Previously the device number reflected the level, but I still had the root running on /dev/md1 so I had to name the new device /dev/md0. I think I seen some documentation that shows the naming of RAID devices as anything you want but I stuck with the conventional naming. The devices started in a degraded mode as soon as I created them. I formatted them as ext3, mounted them and copied the root from /dev/md1 to /dev/md0 and /home from /dev/hdk1 to /dev/md5 with the commands:

[root@wysenburg /]#mkdir /mnt/newhome
[root@wysenburg /]#mount /dev/md5 /mnt/newhome
[root@wysenburg /]#cp -ax /home/* /mnt/newhome

[root@wysenburg /]#mkdir /mnt/newroot
[root@wysenburg /]#mount /dev/md0 /mnt/newroot
[root@wysenburg /]#cp -ax / /mnt/newroot

I then modified /dev/fstab on the new root

# This file is edited by fstab-sync - see 'man fstab-sync' for details
/dev/md0 / ext3 defaults 1 1
none /dev/pts devpts gid=5,mode=620 0 0
/dev/md5 /home ext3 defaults 1 2
none /proc proc defaults 0 0
none /dev/shm tmpfs defaults 0 0
/dev/hdi1 swap swap defaults,pri=1 0 0
/dev/hdk1 swap swap defaults,pri=1 0 0

Step 3:    Sinking into Disaster

The swap partition wasn't created on /dev/hdk yet and I hadn't formatted the new swap on /dev/hdi1 but that didn't stop the system from rebooting properly - or not. I ran into a lot of problems here. First, I hadn't changed /boot/grub/grub.conf to find and boot from the new root partition (/dev/md0). I also moved my drives around as I wanted the larger drives as the first drives. I was thinking of using the little spare part at the end of the drive as a boot partition. Of course the system didn't boot as the boot drive was now the third drive.

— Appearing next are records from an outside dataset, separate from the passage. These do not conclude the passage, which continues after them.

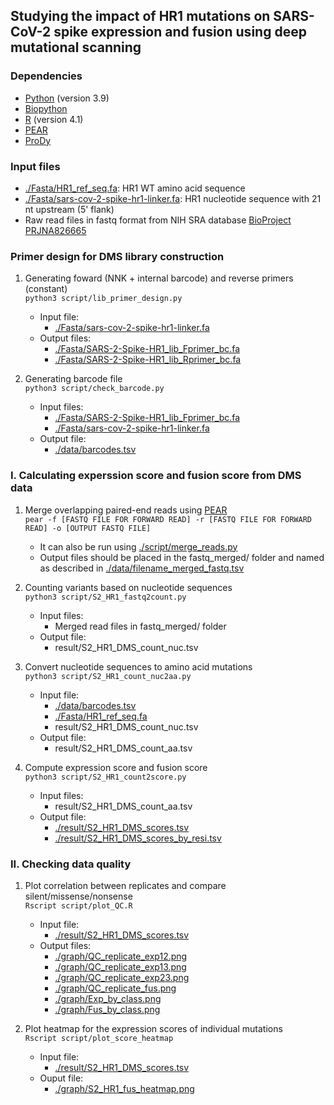 ## Studying the impact of HR1 mutations on SARS-CoV-2 spike expression and fusion using deep mutational scanning

### Dependencies
* [Python](https://www.python.org/) (version 3.9)
* [Biopython](https://github.com/biopython/biopython)
* [R](https://www.r-project.org/) (version 4.1)
* [PEAR](https://github.com/tseemann/PEAR)
* [ProDy](http://prody.csb.pitt.edu/)

### Input files
* [./Fasta/HR1_ref_seq.fa](./Fasta/HR1_ref_seq.fa): HR1 WT amino acid sequence
* [./Fasta/sars-cov-2-spike-hr1-linker.fa](./Fasta/sars-cov-2-spike-hr1-linker.fa): HR1 nucleotide sequence with 21 nt upstream (5' flank)
* Raw read files in fastq format from NIH SRA database [BioProject PRJNA826665](https://www.ncbi.nlm.nih.gov/bioproject/PRJNA826665)

### Primer design for DMS library construction
1. Generating foward (NNK + internal barcode) and reverse primers (constant)   
``python3 script/lib_primer_design.py``
    - Input file:
      - [./Fasta/sars-cov-2-spike-hr1-linker.fa](./Fasta/sars-cov-2-spike-hr1-linker.fa)
    - Output files:
      - [./Fasta/SARS-2-Spike-HR1_lib_Fprimer_bc.fa](./Fasta/SARS-2-Spike-HR1_lib_Fprimer_bc.fa)
      - [./Fasta/SARS-2-Spike-HR1_lib_Rprimer_bc.fa](./Fasta/SARS-2-Spike-HR1_lib_Rprimer_bc.fa)

2. Generating barcode file   
``python3 script/check_barcode.py``
    - Input files:
      - [./Fasta/SARS-2-Spike-HR1_lib_Fprimer_bc.fa](./Fasta/SARS-2-Spike-HR1_lib_Fprimer_bc.fa)
      - [./Fasta/sars-cov-2-spike-hr1-linker.fa](./Fasta/sars-cov-2-spike-hr1-linker.fa)
    - Output file:
      - [./data/barcodes.tsv](./data/barcodes.tsv)

### I. Calculating experssion score and fusion score from DMS data
1. Merge overlapping paired-end reads using [PEAR](https://github.com/tseemann/PEAR)   
``pear -f [FASTQ FILE FOR FORWARD READ] -r [FASTQ FILE FOR FORWARD READ] -o [OUTPUT FASTQ FILE]``
    - It can also be run using [./script/merge_reads.py](./script/merge_reads.py)
    - Output files should be placed in the fastq_merged/ folder and named as described in [./data/filename_merged_fastq.tsv](./data/filename_merged_fastq.tsv)

2. Counting variants based on nucleotide sequences   
``python3 script/S2_HR1_fastq2count.py``   
    - Input files:
      - Merged read files in fastq_merged/ folder
    - Output file:
      - result/S2_HR1_DMS_count_nuc.tsv

3. Convert nucleotide sequences to amino acid mutations   
``python3 script/S2_HR1_count_nuc2aa.py``   
    - Input file:
      - [./data/barcodes.tsv](./data/barcodes.tsv)
      - [./Fasta/HR1_ref_seq.fa](./Fasta/HR1_ref_seq.fa)
      - result/S2_HR1_DMS_count_nuc.tsv
    - Output file:
      - result/S2_HR1_DMS_count_aa.tsv

4. Compute expression score and fusion score   
``python3 script/S2_HR1_count2score.py``   
    - Input files:
      - result/S2_HR1_DMS_count_aa.tsv
    - Output file:
      - [./result/S2_HR1_DMS_scores.tsv](./result/S2_HR1_DMS_scores.tsv)
      - [./result/S2_HR1_DMS_scores_by_resi.tsv](./result/S2_HR1_DMS_scores_by_resi.tsv)

### II. Checking data quality 
1. Plot correlation between replicates and compare silent/missense/nonsense   
``Rscript script/plot_QC.R``
    - Input file:
      - [./result/S2_HR1_DMS_scores.tsv](./result/S2_HR1_DMS_scores.tsv)
    - Output files:
      - [./graph/QC_replicate_exp12.png](./graph/QC_replicate_exp12.png)
      - [./graph/QC_replicate_exp13.png](./graph/QC_replicate_exp13.png)
      - [./graph/QC_replicate_exp23.png](./graph/QC_replicate_exp23.png)
      - [./graph/QC_replicate_fus.png](./graph/QC_replicate_fus.png)
      - [./graph/Exp_by_class.png](./graph/Exp_by_class.png)
      - [./graph/Fus_by_class.png](./graph/Fus_by_class.png)

2. Plot heatmap for the expression scores of individual mutations   
``Rscript script/plot_score_heatmap``
    - Input file:
      - [./result/S2_HR1_DMS_scores.tsv](./result/S2_HR1_DMS_scores.tsv)
    - Ouput file:
      - [./graph/S2_HR1_fus_heatmap.png](./graph/S2_HR1_fus_heatmap.png)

First things first. The motherboard is an old Intel server board so it had a lot of fancy things like switching the order of the drives even though the drives were connected to Promise Ultra100 TX2 IDE PCI cards. I had two of the Promise cards each with two channels so that the drives were each on a separate channel. The new drives were jumpered to CS (cable select) while the old drives were jumpered to M (master). The 120GB drives (farthest from the cards) were on the on the end of the ribbon cables. They were recognized as masters (jumpered). The two new drives were on the first connector of the ribbon cable so they were recognized as the slave drives of that channel - CS (cable select). The promise cards reported the drives as D1, D2, etc. with the first card (order of PCI slots) reporting the first drive. I had D1, D3, D4 and D6 which Linux recognized as shown in the tables above.

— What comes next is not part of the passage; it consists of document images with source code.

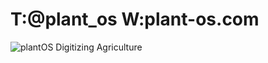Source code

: T:@plant_os W:plant-os.com
============================

![plantOS](https://pbs.twimg.com/media/Cm8o6hLUEAE-DLq.jpg)
Digitizing Agriculture


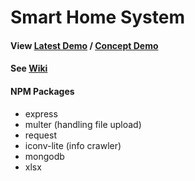 # Smart Home System
#### View [Latest Demo](http://www.jcbreath.net:8801) / [Concept Demo](http://www.jcbreath.net/webapp) 
#### See [Wiki](https://github.com/JCBreath/SmartHome/wiki)
#### NPM Packages
* express
* multer (handling file upload)
* request
* iconv-lite (info crawler)
* mongodb
* xlsx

The odd drive is the one original 80GB drive that was recognized as /dev/hdl (first table on this page). I had a faulty cable (pulled too hard on it once) and it eventually fried the master channel on the Promise TX2 card. The slave channel worked so I jumpered that drive as a slave. I had since replaced the card and cable but left the drive as a slave.

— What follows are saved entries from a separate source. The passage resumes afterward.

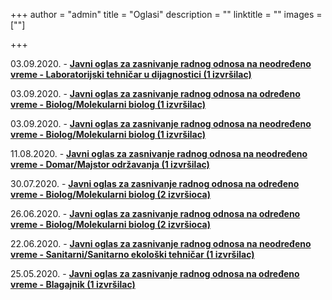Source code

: +++
author = "admin"
title = "Oglasi"
description = ""
linktitle = ""
images = [""]

+++

03.09.2020. - [**Javni oglas za zasnivanje radnog odnosa na neodređeno vreme - Laboratorijski tehničar u dijagnostici (1 izvršilac)**](/docs/oglasi/oglas_biolog_lab_tehnicar.pdf)

03.09.2020. - [**Javni oglas za zasnivanje radnog odnosa na određeno vreme - Biolog/Molekularni biolog (1 izvršilac)**](/docs/oglasi/oglas_biolog_lab_tehnicar.pdf)

03.09.2020. - [**Javni oglas za zasnivanje radnog odnosa na neodređeno vreme - Biolog/Molekularni biolog (1 izvršilac)**](/docs/oglasi/oglas_biolog_lab_tehnicar.pdf)

11.08.2020. - [**Javni oglas za zasnivanje radnog odnosa na neodređeno vreme - Domar/Majstor održavanja (1 izvršilac)**](/docs/oglasi/oglas_domar.pdf)

30.07.2020. - [**Javni oglas za zasnivanje radnog odnosa na određeno vreme - Biolog/Molekularni biolog (2 izvršioca)**](/docs/oglasi/oglas_biolog_2.pdf)

26.06.2020. - [**Javni oglas za zasnivanje radnog odnosa na određeno vreme - Biolog/Molekularni biolog (2 izvršioca)**](/docs/oglasi/oglas_biolog.pdf)

22.06.2020. - [**Javni oglas za zasnivanje radnog odnosa na neodređeno vreme - Sanitarni/Sanitarno ekološki tehničar (1 izvršilac)**](/docs/oglasi/oglas_sanitarni_tehnicar.pdf)

25.05.2020. - [**Javni oglas za zasnivanje radnog odnosa na određeno vreme - Blagajnik (1 izvršilac)**](/docs/oglasi/oglas_blagajnik.pdf)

As mentioned, I wanted the larger drives as the first drives, but I also wanted to keep some order in the way they were stacked in the case, so I switched the cards around and switched the cables. That completely reversed the numbering of the drives from what it was before. So basically after switching the cards and cables around I total confusion. I knew the order of the drives as I kept track (by marking the cables), but I also used the BIOS setting to make the third drive (originally the first drive) the first drive so that I could boot off it. Well turns out that GRUB reads the drives out of BIOS, but Linux finds them in the order they are connected. It only took me until 4AM to find that out. Just a few long hours before I had this thing running enough to create RAID devices and copy things around. One good thing is that I now had two copies of everything or so I thought.

To complicate things further, the motherboard was faulty and one processor wouldn't boot so I switched motherboards - a couple of times. It turns out that the other motherboard (also a dual PIII) didn't have the capacity to boot from the Promise cards. Normally setting the BIOS to boot from SCSI solves this problem. That didn't work, but then I couldn't get either board to boot so I didn't know that at the time. 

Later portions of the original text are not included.